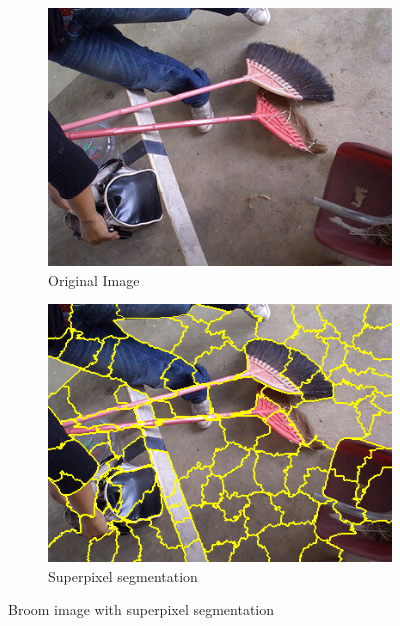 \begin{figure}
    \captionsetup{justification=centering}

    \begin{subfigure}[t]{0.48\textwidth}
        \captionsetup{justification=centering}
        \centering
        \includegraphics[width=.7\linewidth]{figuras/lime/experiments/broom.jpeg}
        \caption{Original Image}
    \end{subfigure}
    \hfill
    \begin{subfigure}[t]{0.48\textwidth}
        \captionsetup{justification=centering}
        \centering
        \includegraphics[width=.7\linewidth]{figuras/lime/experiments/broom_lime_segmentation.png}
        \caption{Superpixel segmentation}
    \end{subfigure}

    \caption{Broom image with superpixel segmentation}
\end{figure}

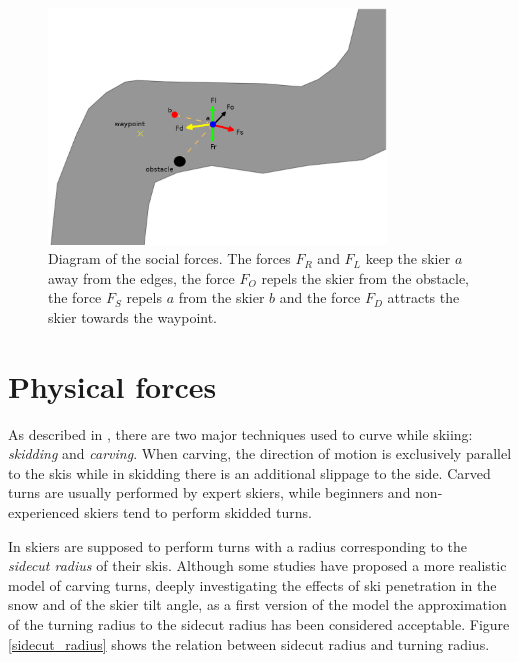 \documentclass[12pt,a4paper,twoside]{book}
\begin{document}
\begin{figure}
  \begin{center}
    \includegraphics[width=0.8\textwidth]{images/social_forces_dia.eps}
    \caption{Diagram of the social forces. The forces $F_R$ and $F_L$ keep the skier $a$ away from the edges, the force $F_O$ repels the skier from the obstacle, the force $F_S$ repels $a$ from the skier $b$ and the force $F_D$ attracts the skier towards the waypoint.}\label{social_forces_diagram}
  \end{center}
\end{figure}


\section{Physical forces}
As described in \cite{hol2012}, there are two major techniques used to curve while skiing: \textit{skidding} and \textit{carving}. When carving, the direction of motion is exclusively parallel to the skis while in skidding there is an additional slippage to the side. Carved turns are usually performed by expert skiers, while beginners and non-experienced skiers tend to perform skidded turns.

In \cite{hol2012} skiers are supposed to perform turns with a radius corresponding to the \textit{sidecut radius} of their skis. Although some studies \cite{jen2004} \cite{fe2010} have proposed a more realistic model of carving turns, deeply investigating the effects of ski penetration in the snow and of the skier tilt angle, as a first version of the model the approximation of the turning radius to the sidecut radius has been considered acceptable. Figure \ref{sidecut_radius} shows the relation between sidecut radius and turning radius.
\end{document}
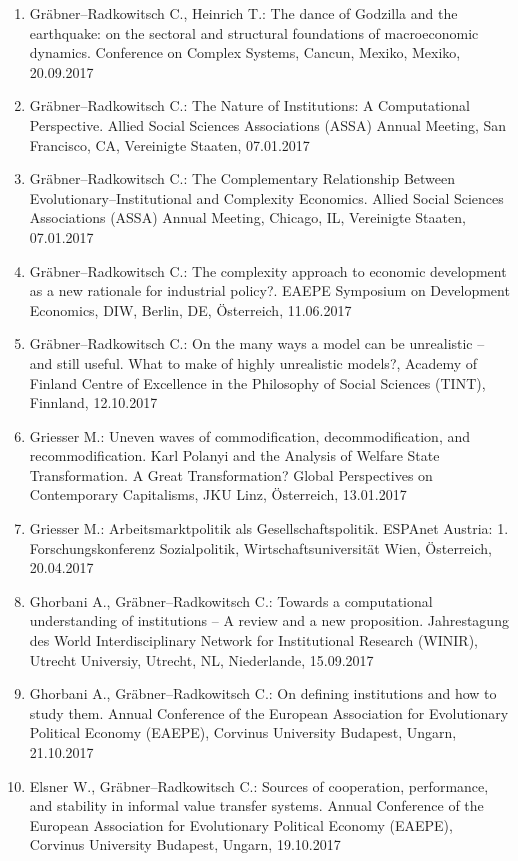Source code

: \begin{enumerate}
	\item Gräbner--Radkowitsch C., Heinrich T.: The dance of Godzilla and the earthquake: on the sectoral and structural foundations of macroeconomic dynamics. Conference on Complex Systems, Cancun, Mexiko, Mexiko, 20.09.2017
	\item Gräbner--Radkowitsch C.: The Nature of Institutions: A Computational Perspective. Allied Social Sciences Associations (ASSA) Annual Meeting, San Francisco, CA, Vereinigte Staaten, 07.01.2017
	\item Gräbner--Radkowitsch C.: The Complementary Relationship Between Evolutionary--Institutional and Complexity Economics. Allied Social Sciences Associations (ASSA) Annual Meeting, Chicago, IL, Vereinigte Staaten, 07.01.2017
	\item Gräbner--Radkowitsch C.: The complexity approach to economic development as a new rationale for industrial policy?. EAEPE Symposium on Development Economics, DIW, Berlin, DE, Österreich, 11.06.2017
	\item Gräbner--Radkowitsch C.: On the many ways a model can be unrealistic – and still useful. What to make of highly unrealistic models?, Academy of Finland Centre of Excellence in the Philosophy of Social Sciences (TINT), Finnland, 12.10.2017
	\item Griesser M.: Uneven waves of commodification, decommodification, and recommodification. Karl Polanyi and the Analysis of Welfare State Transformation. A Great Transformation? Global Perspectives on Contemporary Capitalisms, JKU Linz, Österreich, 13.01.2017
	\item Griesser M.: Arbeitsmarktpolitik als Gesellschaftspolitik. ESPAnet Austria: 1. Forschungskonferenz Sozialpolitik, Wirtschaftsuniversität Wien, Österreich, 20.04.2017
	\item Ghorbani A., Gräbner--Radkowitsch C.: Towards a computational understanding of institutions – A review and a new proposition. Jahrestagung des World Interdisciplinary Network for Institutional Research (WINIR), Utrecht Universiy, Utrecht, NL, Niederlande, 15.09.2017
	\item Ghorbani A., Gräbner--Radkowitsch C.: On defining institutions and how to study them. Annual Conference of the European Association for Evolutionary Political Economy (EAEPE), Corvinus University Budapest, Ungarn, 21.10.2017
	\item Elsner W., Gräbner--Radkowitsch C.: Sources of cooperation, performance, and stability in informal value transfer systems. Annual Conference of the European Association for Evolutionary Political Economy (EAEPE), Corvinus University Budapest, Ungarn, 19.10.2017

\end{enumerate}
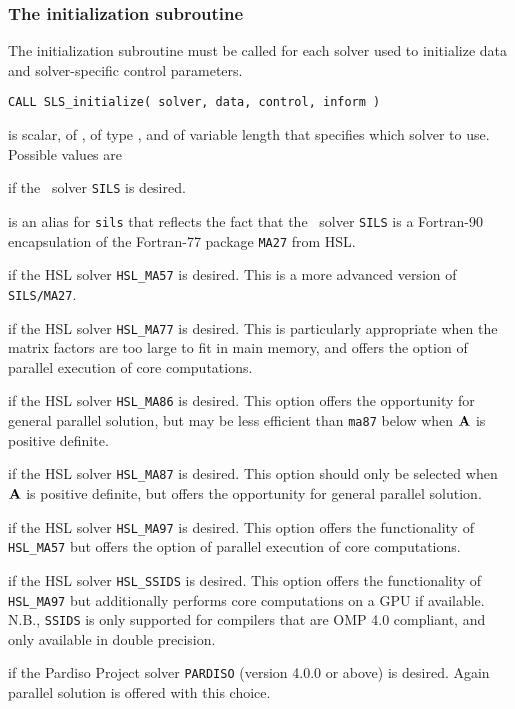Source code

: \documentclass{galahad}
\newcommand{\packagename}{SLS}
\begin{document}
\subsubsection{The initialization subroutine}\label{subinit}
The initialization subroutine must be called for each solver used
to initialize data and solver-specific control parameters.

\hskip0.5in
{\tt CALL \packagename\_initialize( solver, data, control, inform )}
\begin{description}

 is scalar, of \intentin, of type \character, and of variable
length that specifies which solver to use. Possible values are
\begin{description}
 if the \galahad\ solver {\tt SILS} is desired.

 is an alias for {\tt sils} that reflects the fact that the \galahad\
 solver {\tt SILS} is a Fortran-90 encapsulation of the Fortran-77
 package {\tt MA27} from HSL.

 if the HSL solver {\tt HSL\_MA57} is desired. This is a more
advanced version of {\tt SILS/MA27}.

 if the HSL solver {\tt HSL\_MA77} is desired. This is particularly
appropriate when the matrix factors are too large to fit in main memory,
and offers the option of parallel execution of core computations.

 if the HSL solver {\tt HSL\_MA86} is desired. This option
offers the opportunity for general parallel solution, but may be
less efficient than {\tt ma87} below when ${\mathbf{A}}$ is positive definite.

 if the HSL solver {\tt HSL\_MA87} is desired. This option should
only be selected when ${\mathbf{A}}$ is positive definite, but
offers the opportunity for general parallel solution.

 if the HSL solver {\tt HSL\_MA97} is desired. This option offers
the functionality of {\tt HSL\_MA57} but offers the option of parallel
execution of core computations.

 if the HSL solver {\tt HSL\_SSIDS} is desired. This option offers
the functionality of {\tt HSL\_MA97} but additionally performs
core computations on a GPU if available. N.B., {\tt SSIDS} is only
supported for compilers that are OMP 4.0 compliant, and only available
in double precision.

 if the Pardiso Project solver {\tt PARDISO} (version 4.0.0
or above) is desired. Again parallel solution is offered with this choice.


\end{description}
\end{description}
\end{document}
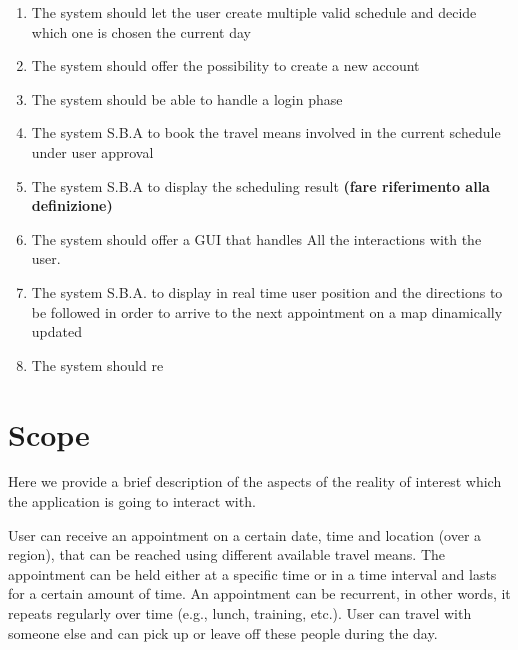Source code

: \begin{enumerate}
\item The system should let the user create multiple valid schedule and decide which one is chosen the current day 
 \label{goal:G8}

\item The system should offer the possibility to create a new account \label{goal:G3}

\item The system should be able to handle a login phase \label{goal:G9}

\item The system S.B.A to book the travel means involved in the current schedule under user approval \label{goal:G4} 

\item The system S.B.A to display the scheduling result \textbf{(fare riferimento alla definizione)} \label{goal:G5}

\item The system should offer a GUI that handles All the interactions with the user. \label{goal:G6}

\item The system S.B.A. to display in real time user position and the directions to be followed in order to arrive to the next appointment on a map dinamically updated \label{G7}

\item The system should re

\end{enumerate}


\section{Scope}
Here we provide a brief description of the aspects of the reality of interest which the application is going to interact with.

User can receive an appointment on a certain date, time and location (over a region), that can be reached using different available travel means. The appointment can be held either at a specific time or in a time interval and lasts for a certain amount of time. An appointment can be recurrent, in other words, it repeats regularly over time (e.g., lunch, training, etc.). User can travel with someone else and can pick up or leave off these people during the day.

---

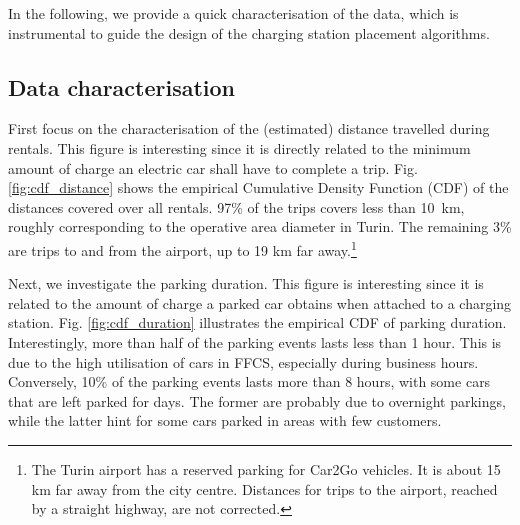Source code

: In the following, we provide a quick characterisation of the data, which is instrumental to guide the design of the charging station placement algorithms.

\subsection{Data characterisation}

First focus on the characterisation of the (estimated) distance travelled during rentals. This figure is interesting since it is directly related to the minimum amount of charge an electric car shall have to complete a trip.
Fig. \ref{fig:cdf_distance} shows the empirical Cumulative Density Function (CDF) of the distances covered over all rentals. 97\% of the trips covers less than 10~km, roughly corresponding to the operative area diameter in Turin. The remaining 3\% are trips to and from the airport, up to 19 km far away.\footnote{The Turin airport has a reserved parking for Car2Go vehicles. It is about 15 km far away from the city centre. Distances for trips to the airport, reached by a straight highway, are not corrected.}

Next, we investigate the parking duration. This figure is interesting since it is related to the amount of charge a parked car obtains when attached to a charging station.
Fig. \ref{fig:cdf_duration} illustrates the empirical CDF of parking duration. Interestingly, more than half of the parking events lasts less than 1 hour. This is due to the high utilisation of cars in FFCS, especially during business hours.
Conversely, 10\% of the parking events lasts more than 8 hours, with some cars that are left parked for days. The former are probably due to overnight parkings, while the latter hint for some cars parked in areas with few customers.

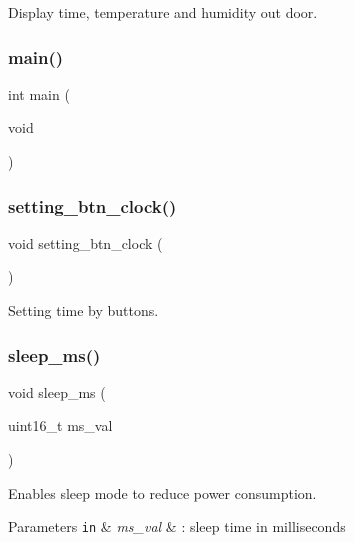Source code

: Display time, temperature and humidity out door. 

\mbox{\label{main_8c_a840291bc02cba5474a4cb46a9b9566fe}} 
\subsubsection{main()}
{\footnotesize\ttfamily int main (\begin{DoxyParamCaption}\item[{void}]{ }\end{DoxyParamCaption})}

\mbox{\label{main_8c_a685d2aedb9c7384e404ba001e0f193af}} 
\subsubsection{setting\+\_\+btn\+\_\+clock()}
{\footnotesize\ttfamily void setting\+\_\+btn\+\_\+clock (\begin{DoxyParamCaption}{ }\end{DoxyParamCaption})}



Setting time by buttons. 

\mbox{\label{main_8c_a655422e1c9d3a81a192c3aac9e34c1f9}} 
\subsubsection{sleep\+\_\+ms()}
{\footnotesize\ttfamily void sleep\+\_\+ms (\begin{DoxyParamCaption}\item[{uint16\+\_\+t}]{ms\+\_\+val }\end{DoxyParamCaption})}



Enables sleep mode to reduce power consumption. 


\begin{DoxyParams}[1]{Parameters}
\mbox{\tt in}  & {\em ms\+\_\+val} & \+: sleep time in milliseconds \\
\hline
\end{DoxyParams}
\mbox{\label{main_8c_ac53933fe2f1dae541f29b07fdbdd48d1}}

...

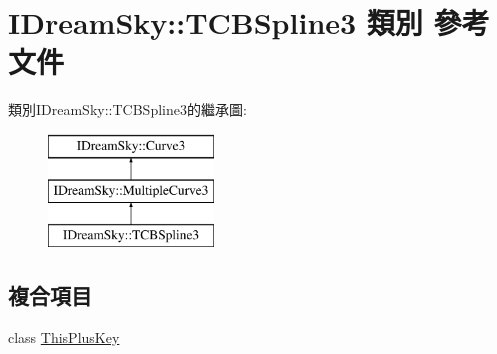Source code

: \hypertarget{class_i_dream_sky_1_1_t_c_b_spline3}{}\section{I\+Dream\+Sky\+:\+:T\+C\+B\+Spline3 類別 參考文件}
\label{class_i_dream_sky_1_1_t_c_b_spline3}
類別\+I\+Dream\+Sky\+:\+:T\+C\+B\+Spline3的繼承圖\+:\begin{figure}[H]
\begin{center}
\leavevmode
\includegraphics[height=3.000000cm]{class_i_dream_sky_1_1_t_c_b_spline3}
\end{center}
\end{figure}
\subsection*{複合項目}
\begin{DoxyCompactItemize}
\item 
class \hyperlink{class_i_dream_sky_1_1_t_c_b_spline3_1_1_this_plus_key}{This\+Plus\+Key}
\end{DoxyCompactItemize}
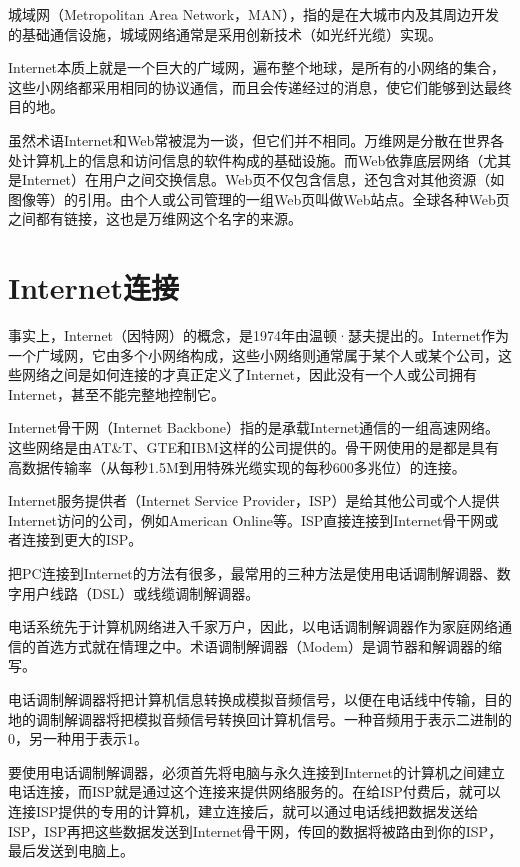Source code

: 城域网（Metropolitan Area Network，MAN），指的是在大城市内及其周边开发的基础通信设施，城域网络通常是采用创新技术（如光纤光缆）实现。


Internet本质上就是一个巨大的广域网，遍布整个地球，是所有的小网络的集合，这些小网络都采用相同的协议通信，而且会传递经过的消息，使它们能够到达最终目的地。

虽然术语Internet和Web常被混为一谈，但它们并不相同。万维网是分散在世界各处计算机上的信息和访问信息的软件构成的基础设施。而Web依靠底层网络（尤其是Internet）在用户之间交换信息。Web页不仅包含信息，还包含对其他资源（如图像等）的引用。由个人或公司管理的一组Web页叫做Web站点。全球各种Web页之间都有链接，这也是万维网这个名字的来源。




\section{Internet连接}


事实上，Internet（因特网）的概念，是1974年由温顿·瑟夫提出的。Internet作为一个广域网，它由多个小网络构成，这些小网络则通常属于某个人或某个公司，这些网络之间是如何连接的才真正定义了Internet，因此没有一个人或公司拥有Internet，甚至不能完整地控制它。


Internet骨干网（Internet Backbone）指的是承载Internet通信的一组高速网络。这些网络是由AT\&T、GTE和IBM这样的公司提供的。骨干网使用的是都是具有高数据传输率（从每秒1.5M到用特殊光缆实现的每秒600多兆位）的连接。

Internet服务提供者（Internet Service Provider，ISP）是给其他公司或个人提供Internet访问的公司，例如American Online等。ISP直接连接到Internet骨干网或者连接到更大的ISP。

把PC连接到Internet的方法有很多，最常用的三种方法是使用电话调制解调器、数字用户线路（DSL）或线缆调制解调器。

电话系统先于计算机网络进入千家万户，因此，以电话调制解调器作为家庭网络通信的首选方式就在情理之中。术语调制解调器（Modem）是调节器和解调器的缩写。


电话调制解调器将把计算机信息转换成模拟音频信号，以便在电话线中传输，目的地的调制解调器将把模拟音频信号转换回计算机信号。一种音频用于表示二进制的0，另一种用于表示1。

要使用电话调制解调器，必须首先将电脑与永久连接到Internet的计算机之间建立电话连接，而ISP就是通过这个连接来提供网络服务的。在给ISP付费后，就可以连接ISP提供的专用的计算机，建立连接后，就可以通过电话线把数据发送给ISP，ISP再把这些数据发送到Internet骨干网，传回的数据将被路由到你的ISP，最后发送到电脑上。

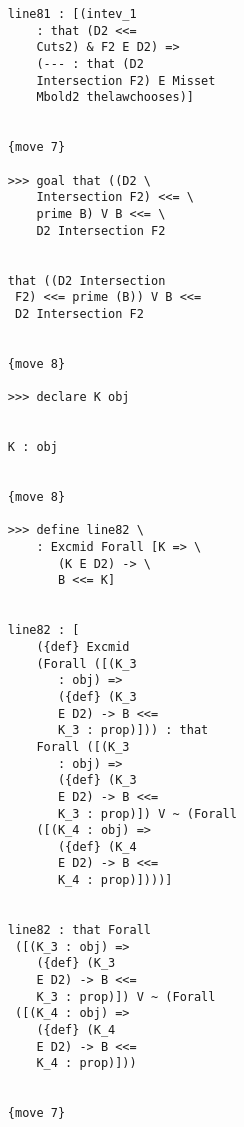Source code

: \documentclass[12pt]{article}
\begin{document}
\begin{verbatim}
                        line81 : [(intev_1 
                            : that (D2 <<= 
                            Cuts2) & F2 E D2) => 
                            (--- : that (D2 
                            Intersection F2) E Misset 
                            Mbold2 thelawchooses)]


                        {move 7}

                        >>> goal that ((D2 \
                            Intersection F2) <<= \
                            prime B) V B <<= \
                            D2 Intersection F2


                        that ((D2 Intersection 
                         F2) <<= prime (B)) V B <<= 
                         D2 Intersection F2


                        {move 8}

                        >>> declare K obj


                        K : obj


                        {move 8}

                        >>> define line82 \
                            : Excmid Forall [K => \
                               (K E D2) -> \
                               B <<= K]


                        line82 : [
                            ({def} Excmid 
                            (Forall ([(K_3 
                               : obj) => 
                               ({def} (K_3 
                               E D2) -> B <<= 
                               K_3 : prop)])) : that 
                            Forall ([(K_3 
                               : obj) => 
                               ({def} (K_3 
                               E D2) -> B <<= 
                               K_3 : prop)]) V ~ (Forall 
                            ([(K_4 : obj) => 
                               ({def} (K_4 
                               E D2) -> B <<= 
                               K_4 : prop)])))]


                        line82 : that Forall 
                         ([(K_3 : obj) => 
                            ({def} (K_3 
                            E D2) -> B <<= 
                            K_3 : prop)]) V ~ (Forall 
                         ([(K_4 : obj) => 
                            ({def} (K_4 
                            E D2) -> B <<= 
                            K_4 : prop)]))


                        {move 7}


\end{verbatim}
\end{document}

Aim of the exercise: Using the data above, transcribe exactly the lines between those containing "core computations on" and "Here we provide", inclusive, and leave every picture behind.

Written reply:
core computations on a GPU if available. N.B., {\tt SSIDS} is only
supported for compilers that are OMP 4.0 compliant, and only available
in double precision.

 if the Pardiso Project solver {\tt PARDISO} (version 4.0.0
or above) is desired. Again parallel solution is offered with this choice.


\end{description}
\end{description}
\end{document}
Source code

: \begin{enumerate}
\item The system should let the user create multiple valid schedule and decide which one is chosen the current day 
 \label{goal:G8}

\item The system should offer the possibility to create a new account \label{goal:G3}

\item The system should be able to handle a login phase \label{goal:G9}

\item The system S.B.A to book the travel means involved in the current schedule under user approval \label{goal:G4} 

\item The system S.B.A to display the scheduling result \textbf{(fare riferimento alla definizione)} \label{goal:G5}

\item The system should offer a GUI that handles All the interactions with the user. \label{goal:G6}

\item The system S.B.A. to display in real time user position and the directions to be followed in order to arrive to the next appointment on a map dinamically updated \label{G7}

\item The system should re

\end{enumerate}


\section{Scope}
Here we provide a brief description of the aspects of the reality of interest which the application is going to interact with.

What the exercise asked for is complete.